Mr. Van Camp first argues the lodestar method is mandated by our Supreme Court and refusal to apply the lodestar formula effectively denies meaningful appellate review of the reasonableness of the fees. Ms. Van Camp counters that the lodestar formula is an inappropriate method with which to set attorney fees in a dissolution case, given the mandates of RCW 26.09.140 that the court consider need and ability, and that the court make an equitable division of the community property.

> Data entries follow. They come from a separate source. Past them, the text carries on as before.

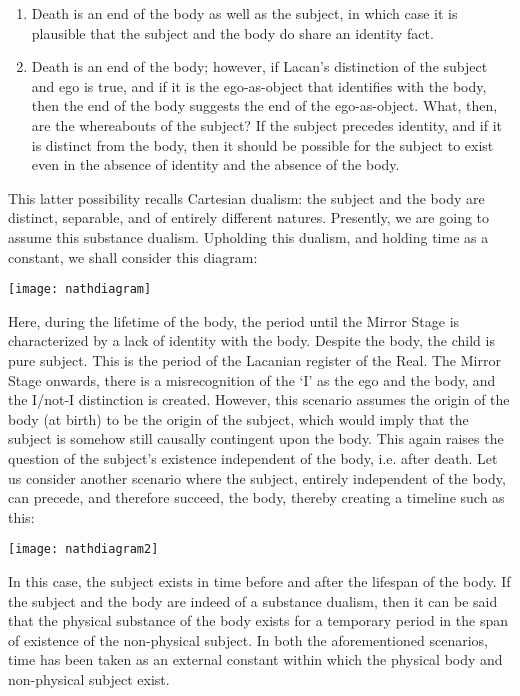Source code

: \begin{enumerate}
	\item Death is an end of the body as well as the subject, in which case it
is plausible that the subject and the body do share an identity fact.

	\item Death is an end of the body; however, if Lacan's distinction of the
subject and ego is true, and if it is the ego-as-object that identifies
with the body, then the end of the body suggests the end of the
ego-as-object. What, then, are the whereabouts of the subject? If the
subject precedes identity, and if it is distinct from the body, then it
should be possible for the subject to exist even in the absence of
identity and the absence of the body.
\end{enumerate}

This latter possibility recalls Cartesian dualism: the subject and the
body are distinct, separable, and of entirely different natures.
Presently, we are going to assume this substance dualism. Upholding this
dualism, and holding time as a constant, we shall consider this diagram:
\begin{center}
\texttt{[image: nathdiagram]}
\end{center}
Here,
during the lifetime of the body, the period until the Mirror Stage is
characterized by a lack of identity with the body. Despite the body, the child is pure subject.
This is the period of the Lacanian register of the Real. The Mirror
Stage onwards, there is a misrecognition of the `I' as the ego and the
body, and the I/not-I distinction is created. However, this scenario
assumes the origin of the body (at birth) to be the origin of the
subject, which would imply that the subject is somehow still causally
contingent upon the body. This again raises the question of the
subject's existence independent of the body, i.e. after death. Let us
consider another scenario where the subject, entirely independent of the
body, can precede, and therefore succeed, the body, thereby creating a
timeline such as this:
\begin{center}
\texttt{[image: nathdiagram2]}
\end{center}
In this case, the subject exists in time before and after the lifespan
of the body. If the subject and the body are indeed of a substance
dualism, then it can be said that the physical substance of the body
exists for a temporary period in the span of existence of the
non-physical subject. In both the aforementioned scenarios, time has been taken as an external
constant within which the physical body and non-physical subject exist.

Our Supreme Court first adopted the lodestar method in a Consumer Protection Act case. Bowers v. Transamerica Title Ins. Co., 100 Wash. 2d 581, 597-99, 675 P.2d 193 (1983). The lodestar approach focuses on the market value of the attorney's services. Scott Fetzer Co. V. Weeks, 122 Wash. 2d 141, 150, 859 P.2d 1210 (1993) (citing Dan B. Dobbs, Awarding Attorney Fees Against Adversaries: Introducing the Problem, 1986 Duke L.J. 435, 467 (1986)). It permits an adjustment of the attorney fees up or down based on the consideration of a number of factors. Scott Fetzer Co. v. Weeks, 114 Wash. 2d 109, 124, 786 P.2d 265 (1990). Those factors include the time expended, the difficulty of the questions involved, the skill required, the customary charges of other attorneys, the amount involved, the benefit resulting to the client, the contingency or certainty in collecting the fee, and the character of the employment. Scott Fetzer, 114 Wash. 2d at 123-24.
The primary considerations for the award of a fee in a dissolution action, however, are equitable. See In re Knight, 75 Wash. App. 721, 730, 880 P.2d 71 (1994) (the trial court properly weighed the complexity of the issues and the general equities of the case), review denied, 126 Wash. 2d 1011, 892 P.2d 1089 (1995); Richards, 5 Wash. App. at 614 (fees and costs must be considered in making an equitable disposition of marital property). The overriding considerations are the need of the party requesting the fees, the ability to pay of the party against whom the fee is being requested, and the general equity of the fee given the disposition of the marital property. RCW 26.09.140; Richards, 5 Wash. App. at 614.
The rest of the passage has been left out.